**The task**:
Below are some lines of data. Return all of them as they are.

::: Provided data :::

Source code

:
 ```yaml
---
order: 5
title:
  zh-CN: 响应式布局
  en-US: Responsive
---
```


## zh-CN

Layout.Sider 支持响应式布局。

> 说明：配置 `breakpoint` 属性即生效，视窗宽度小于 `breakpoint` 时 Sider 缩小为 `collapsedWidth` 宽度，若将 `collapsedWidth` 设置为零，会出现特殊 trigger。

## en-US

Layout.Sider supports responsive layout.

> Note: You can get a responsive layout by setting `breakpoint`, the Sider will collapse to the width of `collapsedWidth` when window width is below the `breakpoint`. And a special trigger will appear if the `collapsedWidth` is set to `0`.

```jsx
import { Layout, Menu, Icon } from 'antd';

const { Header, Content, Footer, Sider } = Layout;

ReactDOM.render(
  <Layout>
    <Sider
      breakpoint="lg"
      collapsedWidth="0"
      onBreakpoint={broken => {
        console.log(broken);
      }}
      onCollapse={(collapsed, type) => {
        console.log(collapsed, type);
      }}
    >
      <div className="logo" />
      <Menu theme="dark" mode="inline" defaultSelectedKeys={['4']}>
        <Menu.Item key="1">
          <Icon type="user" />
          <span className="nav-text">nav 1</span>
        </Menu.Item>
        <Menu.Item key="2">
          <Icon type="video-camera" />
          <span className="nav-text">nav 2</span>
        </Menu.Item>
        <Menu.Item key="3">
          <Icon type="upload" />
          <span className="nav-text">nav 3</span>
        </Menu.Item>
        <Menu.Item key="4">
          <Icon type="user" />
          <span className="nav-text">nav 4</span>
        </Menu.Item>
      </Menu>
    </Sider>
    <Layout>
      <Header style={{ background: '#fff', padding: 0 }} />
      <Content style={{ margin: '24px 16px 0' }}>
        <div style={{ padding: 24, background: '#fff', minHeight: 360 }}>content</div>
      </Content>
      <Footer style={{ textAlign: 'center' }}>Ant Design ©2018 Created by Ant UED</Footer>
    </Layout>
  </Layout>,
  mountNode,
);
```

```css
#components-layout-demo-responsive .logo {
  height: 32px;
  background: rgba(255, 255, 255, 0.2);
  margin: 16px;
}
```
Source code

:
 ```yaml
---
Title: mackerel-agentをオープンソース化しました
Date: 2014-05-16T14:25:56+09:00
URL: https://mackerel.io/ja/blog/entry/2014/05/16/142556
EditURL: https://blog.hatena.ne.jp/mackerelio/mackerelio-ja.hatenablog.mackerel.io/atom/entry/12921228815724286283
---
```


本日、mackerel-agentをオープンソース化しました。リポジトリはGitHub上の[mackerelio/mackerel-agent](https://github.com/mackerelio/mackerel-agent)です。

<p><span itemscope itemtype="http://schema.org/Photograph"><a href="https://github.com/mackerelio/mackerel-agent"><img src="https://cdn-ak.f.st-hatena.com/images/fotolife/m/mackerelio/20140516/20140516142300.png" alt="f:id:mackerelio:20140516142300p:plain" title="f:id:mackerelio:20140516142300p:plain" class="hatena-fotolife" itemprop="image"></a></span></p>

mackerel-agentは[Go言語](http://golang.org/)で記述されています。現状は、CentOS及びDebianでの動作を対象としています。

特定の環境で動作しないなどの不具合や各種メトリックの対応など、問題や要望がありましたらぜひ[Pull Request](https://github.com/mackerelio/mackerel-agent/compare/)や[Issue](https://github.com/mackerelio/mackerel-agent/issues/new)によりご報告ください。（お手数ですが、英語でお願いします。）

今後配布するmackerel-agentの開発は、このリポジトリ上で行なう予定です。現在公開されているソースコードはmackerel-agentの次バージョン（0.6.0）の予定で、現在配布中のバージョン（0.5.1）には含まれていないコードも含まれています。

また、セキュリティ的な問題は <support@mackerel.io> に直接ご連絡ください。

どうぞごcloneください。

:::

**Worked solution**:
Source code

:
 ```yaml
---
order: 5
title:
  zh-CN: 响应式布局
  en-US: Responsive
---
```


## zh-CN

Layout.Sider 支持响应式布局。

> 说明：配置 `breakpoint` 属性即生效，视窗宽度小于 `breakpoint` 时 Sider 缩小为 `collapsedWidth` 宽度，若将 `collapsedWidth` 设置为零，会出现特殊 trigger。

## en-US

Layout.Sider supports responsive layout.

> Note: You can get a responsive layout by setting `breakpoint`, the Sider will collapse to the width of `collapsedWidth` when window width is below the `breakpoint`. And a special trigger will appear if the `collapsedWidth` is set to `0`.

```jsx
import { Layout, Menu, Icon } from 'antd';

const { Header, Content, Footer, Sider } = Layout;

ReactDOM.render(
  <Layout>
    <Sider
      breakpoint="lg"
      collapsedWidth="0"
      onBreakpoint={broken => {
        console.log(broken);
      }}
      onCollapse={(collapsed, type) => {
        console.log(collapsed, type);
      }}
    >
      <div className="logo" />
      <Menu theme="dark" mode="inline" defaultSelectedKeys={['4']}>
        <Menu.Item key="1">
          <Icon type="user" />
          <span className="nav-text">nav 1</span>
        </Menu.Item>
        <Menu.Item key="2">
          <Icon type="video-camera" />
          <span className="nav-text">nav 2</span>
        </Menu.Item>
        <Menu.Item key="3">
          <Icon type="upload" />
          <span className="nav-text">nav 3</span>
        </Menu.Item>
        <Menu.Item key="4">
          <Icon type="user" />
          <span className="nav-text">nav 4</span>
        </Menu.Item>
      </Menu>
    </Sider>
    <Layout>
      <Header style={{ background: '#fff', padding: 0 }} />
      <Content style={{ margin: '24px 16px 0' }}>
        <div style={{ padding: 24, background: '#fff', minHeight: 360 }}>content</div>
      </Content>
      <Footer style={{ textAlign: 'center' }}>Ant Design ©2018 Created by Ant UED</Footer>
    </Layout>
  </Layout>,
  mountNode,
);
```

```css
#components-layout-demo-responsive .logo {
  height: 32px;
  background: rgba(255, 255, 255, 0.2);
  margin: 16px;
}
```
Source code

:
 ```yaml
---
Title: mackerel-agentをオープンソース化しました
Date: 2014-05-16T14:25:56+09:00
URL: https://mackerel.io/ja/blog/entry/2014/05/16/142556
EditURL: https://blog.hatena.ne.jp/mackerelio/mackerelio-ja.hatenablog.mackerel.io/atom/entry/12921228815724286283
---
```


本日、mackerel-agentをオープンソース化しました。リポジトリはGitHub上の[mackerelio/mackerel-agent](https://github.com/mackerelio/mackerel-agent)です。

<p><span itemscope itemtype="http://schema.org/Photograph"><a href="https://github.com/mackerelio/mackerel-agent"><img src="https://cdn-ak.f.st-hatena.com/images/fotolife/m/mackerelio/20140516/20140516142300.png" alt="f:id:mackerelio:20140516142300p:plain" title="f:id:mackerelio:20140516142300p:plain" class="hatena-fotolife" itemprop="image"></a></span></p>

mackerel-agentは[Go言語](http://golang.org/)で記述されています。現状は、CentOS及びDebianでの動作を対象としています。

特定の環境で動作しないなどの不具合や各種メトリックの対応など、問題や要望がありましたらぜひ[Pull Request](https://github.com/mackerelio/mackerel-agent/compare/)や[Issue](https://github.com/mackerelio/mackerel-agent/issues/new)によりご報告ください。（お手数ですが、英語でお願いします。）

今後配布するmackerel-agentの開発は、このリポジトリ上で行なう予定です。現在公開されているソースコードはmackerel-agentの次バージョン（0.6.0）の予定で、現在配布中のバージョン（0.5.1）には含まれていないコードも含まれています。

また、セキュリティ的な問題は <support@mackerel.io> に直接ご連絡ください。

どうぞごcloneください。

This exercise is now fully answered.